Data from TIAA’s proprietary retirement plan business shows 4.89% (7,795) of the 159,522 participants sought advice about asset allocation at least once in 2014; 5.01% (7,994) sought advice about retirement income streams at least once in 2014.
According to the TIAA Institute’s report, “New Evidence on the Demand for Advice within Retirement Plans,” demand for advice (outside of wealth management) was much higher between 2012 and 2014 than it was between 2009 and 2011. TIAA says this structural break partly reflects the introduction of online tools, which are less costly for participants to access (and less costly for TIAA to provide) than in-person advice.
Now that the online tools are available, approximately 10% of plan participants are receiving some form of advice from TIAA each year. While this may or may not be the optimal level of advice, it is a four-fold increase relative to the earlier period. In addition, the fact that 9.71% (15,484) of the 159,522 participants sought at least one type of advice in 2014 implies there is relatively low overlap between those seeking advice about asset allocation (7,795) and those seeking advice about retirement income streams (7,994).
TIAA distinguished between contributors and non-contributors, and found significantly higher demand for advice from the sample of active contributors, especially with respect to advice about asset allocation.NEXT: Demand for advice increases with age and account balance
The analysis also shows demand for advice increases sharply with age. The increase is largest for TIAA’s retirement Income Planner (IP) tool, which uses a participant’s existing retirement account balances and target retirement age to forecast the equivalent level of annuity income available throughout retirement. This tool is used by 13.21% of contributors age 60 and older versus 3.80% for those ages 20 to 29. The increase is also significant for the Human Capital (HC) modelling tool, which provides advice about how to allocate retirement holdings across investments, how much life insurance to hold, and how much to contribute to retirement plans (10.21% versus 6.62%).

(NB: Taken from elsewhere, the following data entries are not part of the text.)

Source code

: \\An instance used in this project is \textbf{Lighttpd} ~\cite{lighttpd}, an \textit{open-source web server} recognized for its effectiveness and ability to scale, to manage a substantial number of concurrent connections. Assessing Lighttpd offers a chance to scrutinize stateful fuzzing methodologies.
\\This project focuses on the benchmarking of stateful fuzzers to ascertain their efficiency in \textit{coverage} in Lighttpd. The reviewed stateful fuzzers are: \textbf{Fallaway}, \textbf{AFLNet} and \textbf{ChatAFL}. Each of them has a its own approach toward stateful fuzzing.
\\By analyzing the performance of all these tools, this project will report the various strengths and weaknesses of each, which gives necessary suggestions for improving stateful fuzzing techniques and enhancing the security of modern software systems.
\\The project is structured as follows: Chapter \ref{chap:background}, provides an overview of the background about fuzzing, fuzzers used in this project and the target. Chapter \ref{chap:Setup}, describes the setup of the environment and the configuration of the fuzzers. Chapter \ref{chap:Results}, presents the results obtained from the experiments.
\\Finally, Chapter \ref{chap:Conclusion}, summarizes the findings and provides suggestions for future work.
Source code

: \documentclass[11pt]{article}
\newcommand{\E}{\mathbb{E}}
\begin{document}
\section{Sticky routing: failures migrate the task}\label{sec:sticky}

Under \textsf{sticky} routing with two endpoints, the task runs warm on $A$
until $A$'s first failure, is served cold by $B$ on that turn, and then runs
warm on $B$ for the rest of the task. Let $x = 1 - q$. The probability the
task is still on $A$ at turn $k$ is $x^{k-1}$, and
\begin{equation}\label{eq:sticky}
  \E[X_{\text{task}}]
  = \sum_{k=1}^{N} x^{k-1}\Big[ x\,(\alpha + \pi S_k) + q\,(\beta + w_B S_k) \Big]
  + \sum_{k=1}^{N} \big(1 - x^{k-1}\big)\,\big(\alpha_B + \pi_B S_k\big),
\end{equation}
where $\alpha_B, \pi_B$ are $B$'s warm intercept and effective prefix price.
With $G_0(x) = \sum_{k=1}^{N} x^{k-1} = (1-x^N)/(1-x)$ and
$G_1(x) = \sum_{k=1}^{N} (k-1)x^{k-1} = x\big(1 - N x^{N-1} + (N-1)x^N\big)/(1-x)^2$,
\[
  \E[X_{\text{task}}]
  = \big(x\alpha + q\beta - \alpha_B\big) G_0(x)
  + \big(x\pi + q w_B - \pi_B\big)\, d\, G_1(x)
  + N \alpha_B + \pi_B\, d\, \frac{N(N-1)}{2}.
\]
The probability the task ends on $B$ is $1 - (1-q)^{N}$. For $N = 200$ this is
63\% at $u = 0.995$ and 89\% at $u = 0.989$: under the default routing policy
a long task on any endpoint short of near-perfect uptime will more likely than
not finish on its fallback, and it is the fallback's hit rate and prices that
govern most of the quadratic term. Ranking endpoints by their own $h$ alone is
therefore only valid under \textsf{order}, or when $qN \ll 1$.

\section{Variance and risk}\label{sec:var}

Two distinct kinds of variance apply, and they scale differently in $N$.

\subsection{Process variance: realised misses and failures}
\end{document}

Demand for the HC and IP tools increases significantly with account balance, as well. For example, demand for the HC tool in the top decile is approximately three-times higher than in the bottom five deciles (14.63% versus 5.68% for contributors and 6.21% versus 1.61% for non-contributors).
The analysis reveals significant demand for advice through the online tools. However, it also reveals a significant jump in demand for in-person advice between 2011 and 2012.
The data analyzed in the paper come from TIAA administrative records. The sample consists of participants covered by retirement plans sponsored by 23 institutional clients for which TIAA is the sole recordkeeper. TIAA observed data on both plans and participants between January 2009 and December 2014.
The most common plan type is a 403(b), which accounts for 50.4% of its plan-year observations. Every institution offers at least one 403(b) retirement plan, and the median institution offers two plans—a primary plan in which all covered workers participate and a supplemental plan that covered workers may choose to participate in voluntarily. The next most common plan types are non-qualified deferred compensation plans (e.g., 457(b) and 457(f)), followed by 401(a) plans, a small number of 401(k) plans, and one retirement health care savings plan.